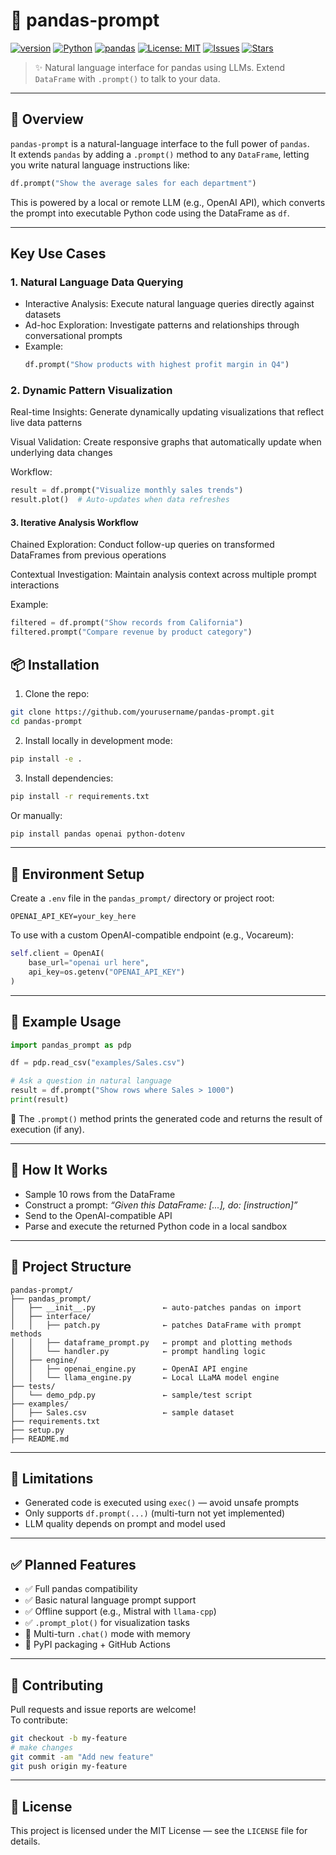 # 🧠 pandas-prompt

[![version](https://img.shields.io/badge/version-0.1.0-blue.svg)](https://github.com/mohandesosama/pandas-prompt)
[![Python](https://img.shields.io/badge/python-3.8%2B-blue.svg)](https://www.python.org/)
[![pandas](https://img.shields.io/badge/pandas-compatible-brightgreen)](https://pandas.pydata.org/)
[![License: MIT](https://img.shields.io/badge/license-MIT-yellow.svg)](https://opensource.org/licenses/MIT)
[![Issues](https://img.shields.io/github/issues/mohandesosama/pandas-prompt.svg)](https://github.com/mohandesosama/pandas-prompt/issues)
[![Stars](https://img.shields.io/github/stars/mohandesosama/pandas-prompt.svg?style=social)](https://github.com/mohandesosama/pandas-prompt)

> ✨ Natural language interface for pandas using LLMs. Extend `DataFrame` with `.prompt()` to talk to your data.

---

## 🚀 Overview

`pandas-prompt` is a natural-language interface to the full power of `pandas`.  
It extends `pandas` by adding a `.prompt()` method to any `DataFrame`, letting you write natural language instructions like:

```python
df.prompt("Show the average sales for each department")
```

This is powered by a local or remote LLM (e.g., OpenAI API), which converts the prompt into executable Python code using the DataFrame as `df`.

---

## Key Use Cases

### 1. Natural Language Data Querying
- Interactive Analysis: Execute natural language queries directly against datasets
- Ad-hoc Exploration: Investigate patterns and relationships through conversational prompts
- Example: 
  ```python
  df.prompt("Show products with highest profit margin in Q4")
  ```
### 2. Dynamic Pattern Visualization
Real-time Insights: Generate dynamically updating visualizations that reflect live data patterns

Visual Validation: Create responsive graphs that automatically update when underlying data changes

Workflow:

```python
result = df.prompt("Visualize monthly sales trends")
result.plot()  # Auto-updates when data refreshes
```
#### 3. Iterative Analysis Workflow
Chained Exploration: Conduct follow-up queries on transformed DataFrames from previous operations

Contextual Investigation: Maintain analysis context across multiple prompt interactions

Example:

```python
filtered = df.prompt("Show records from California")
filtered.prompt("Compare revenue by product category")
```
## 📦 Installation

1. Clone the repo:

```bash
git clone https://github.com/yourusername/pandas-prompt.git
cd pandas-prompt
```

2. Install locally in development mode:

```bash
pip install -e .
```

3. Install dependencies:

```bash
pip install -r requirements.txt
```

Or manually:

```bash
pip install pandas openai python-dotenv
```

---

## 🔐 Environment Setup

Create a `.env` file in the `pandas_prompt/` directory or project root:

```
OPENAI_API_KEY=your_key_here
```

To use with a custom OpenAI-compatible endpoint (e.g., Vocareum):

```python
self.client = OpenAI(
    base_url="openai url here",
    api_key=os.getenv("OPENAI_API_KEY")
)
```

---

## 🧪 Example Usage

```python
import pandas_prompt as pdp

df = pdp.read_csv("examples/Sales.csv")

# Ask a question in natural language
result = df.prompt("Show rows where Sales > 1000")
print(result)
```

📌 The `.prompt()` method prints the generated code and returns the result of execution (if any).

---

## 🧠 How It Works

- Sample 10 rows from the DataFrame
- Construct a prompt: *“Given this DataFrame: [...], do: [instruction]”*
- Send to the OpenAI-compatible API
- Parse and execute the returned Python code in a local sandbox

---

## 🔧 Project Structure

```
pandas-prompt/
├── pandas_prompt/
│   ├── __init__.py               ← auto-patches pandas on import
│   ├── interface/
│   │   ├── patch.py              ← patches DataFrame with prompt methods
│   │   ├── dataframe_prompt.py   ← prompt and plotting methods
│   │   └── handler.py            ← prompt handling logic
│   ├── engine/
│   │   ├── openai_engine.py      ← OpenAI API engine
│   │   └── llama_engine.py       ← Local LLaMA model engine
├── tests/
│   └── demo_pdp.py               ← sample/test script
├── examples/
│   ├── Sales.csv                 ← sample dataset
├── requirements.txt
├── setup.py
├── README.md
```

---

## 📌 Limitations

- Generated code is executed using `exec()` — avoid unsafe prompts
- Only supports `df.prompt(...)` (multi-turn not yet implemented)
- LLM quality depends on prompt and model used

---

## ✅ Planned Features

- ✅ Full pandas compatibility
- ✅ Basic natural language prompt support
- ✅ Offline support (e.g., Mistral with `llama-cpp`)
- ✅ `.prompt_plot()` for visualization tasks
- 🔄 Multi-turn `.chat()` mode with memory
- 📁 PyPI packaging + GitHub Actions

---

## 🤝 Contributing

Pull requests and issue reports are welcome!  
To contribute:

```bash
git checkout -b my-feature
# make changes
git commit -am "Add new feature"
git push origin my-feature
```

---

## 📜 License

This project is licensed under the MIT License — see the `LICENSE` file for details.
_ _ _ _ _ _ _
WORK REQUEST: For the data above, return an exact copy that contains no pictures.

ANSWER:
 # 🧠 pandas-prompt

[![version](https://img.shields.io/badge/version-0.1.0-blue.svg)](https://github.com/mohandesosama/pandas-prompt)
[![Python](https://img.shields.io/badge/python-3.8%2B-blue.svg)](https://www.python.org/)
[![pandas](https://img.shields.io/badge/pandas-compatible-brightgreen)](https://pandas.pydata.org/)
[![License: MIT](https://img.shields.io/badge/license-MIT-yellow.svg)](https://opensource.org/licenses/MIT)
[![Issues](https://img.shields.io/github/issues/mohandesosama/pandas-prompt.svg)](https://github.com/mohandesosama/pandas-prompt/issues)
[![Stars](https://img.shields.io/github/stars/mohandesosama/pandas-prompt.svg?style=social)](https://github.com/mohandesosama/pandas-prompt)

> ✨ Natural language interface for pandas using LLMs. Extend `DataFrame` with `.prompt()` to talk to your data.

---

## 🚀 Overview

`pandas-prompt` is a natural-language interface to the full power of `pandas`.  
It extends `pandas` by adding a `.prompt()` method to any `DataFrame`, letting you write natural language instructions like:

```python
df.prompt("Show the average sales for each department")
```

This is powered by a local or remote LLM (e.g., OpenAI API), which converts the prompt into executable Python code using the DataFrame as `df`.

---

## Key Use Cases

### 1. Natural Language Data Querying
- Interactive Analysis: Execute natural language queries directly against datasets
- Ad-hoc Exploration: Investigate patterns and relationships through conversational prompts
- Example: 
  ```python
  df.prompt("Show products with highest profit margin in Q4")
  ```
### 2. Dynamic Pattern Visualization
Real-time Insights: Generate dynamically updating visualizations that reflect live data patterns

Visual Validation: Create responsive graphs that automatically update when underlying data changes

Workflow:

```python
result = df.prompt("Visualize monthly sales trends")
result.plot()  # Auto-updates when data refreshes
```
#### 3. Iterative Analysis Workflow
Chained Exploration: Conduct follow-up queries on transformed DataFrames from previous operations

Contextual Investigation: Maintain analysis context across multiple prompt interactions

Example:

```python
filtered = df.prompt("Show records from California")
filtered.prompt("Compare revenue by product category")
```
## 📦 Installation

1. Clone the repo:

```bash
git clone https://github.com/yourusername/pandas-prompt.git
cd pandas-prompt
```

2. Install locally in development mode:

```bash
pip install -e .
```

3. Install dependencies:

```bash
pip install -r requirements.txt
```

Or manually:

```bash
pip install pandas openai python-dotenv
```

---

## 🔐 Environment Setup

Create a `.env` file in the `pandas_prompt/` directory or project root:

```
OPENAI_API_KEY=your_key_here
```

To use with a custom OpenAI-compatible endpoint (e.g., Vocareum):

```python
self.client = OpenAI(
    base_url="openai url here",
    api_key=os.getenv("OPENAI_API_KEY")
)
```

---

## 🧪 Example Usage

```python
import pandas_prompt as pdp

df = pdp.read_csv("examples/Sales.csv")

# Ask a question in natural language
result = df.prompt("Show rows where Sales > 1000")
print(result)
```

📌 The `.prompt()` method prints the generated code and returns the result of execution (if any).

---

## 🧠 How It Works

- Sample 10 rows from the DataFrame
- Construct a prompt: *“Given this DataFrame: [...], do: [instruction]”*
- Send to the OpenAI-compatible API
- Parse and execute the returned Python code in a local sandbox

---

## 🔧 Project Structure

```
pandas-prompt/
├── pandas_prompt/
│   ├── __init__.py               ← auto-patches pandas on import
│   ├── interface/
│   │   ├── patch.py              ← patches DataFrame with prompt methods
│   │   ├── dataframe_prompt.py   ← prompt and plotting methods
│   │   └── handler.py            ← prompt handling logic
│   ├── engine/
│   │   ├── openai_engine.py      ← OpenAI API engine
│   │   └── llama_engine.py       ← Local LLaMA model engine
├── tests/
│   └── demo_pdp.py               ← sample/test script
├── examples/
│   ├── Sales.csv                 ← sample dataset
├── requirements.txt
├── setup.py
├── README.md
```

---

## 📌 Limitations

- Generated code is executed using `exec()` — avoid unsafe prompts
- Only supports `df.prompt(...)` (multi-turn not yet implemented)
- LLM quality depends on prompt and model used

---

## ✅ Planned Features

- ✅ Full pandas compatibility
- ✅ Basic natural language prompt support
- ✅ Offline support (e.g., Mistral with `llama-cpp`)
- ✅ `.prompt_plot()` for visualization tasks
- 🔄 Multi-turn `.chat()` mode with memory
- 📁 PyPI packaging + GitHub Actions

---

## 🤝 Contributing

Pull requests and issue reports are welcome!  
To contribute:

```bash
git checkout -b my-feature
# make changes
git commit -am "Add new feature"
git push origin my-feature
```

---

## 📜 License

This project is licensed under the MIT License — see the `LICENSE` file for details.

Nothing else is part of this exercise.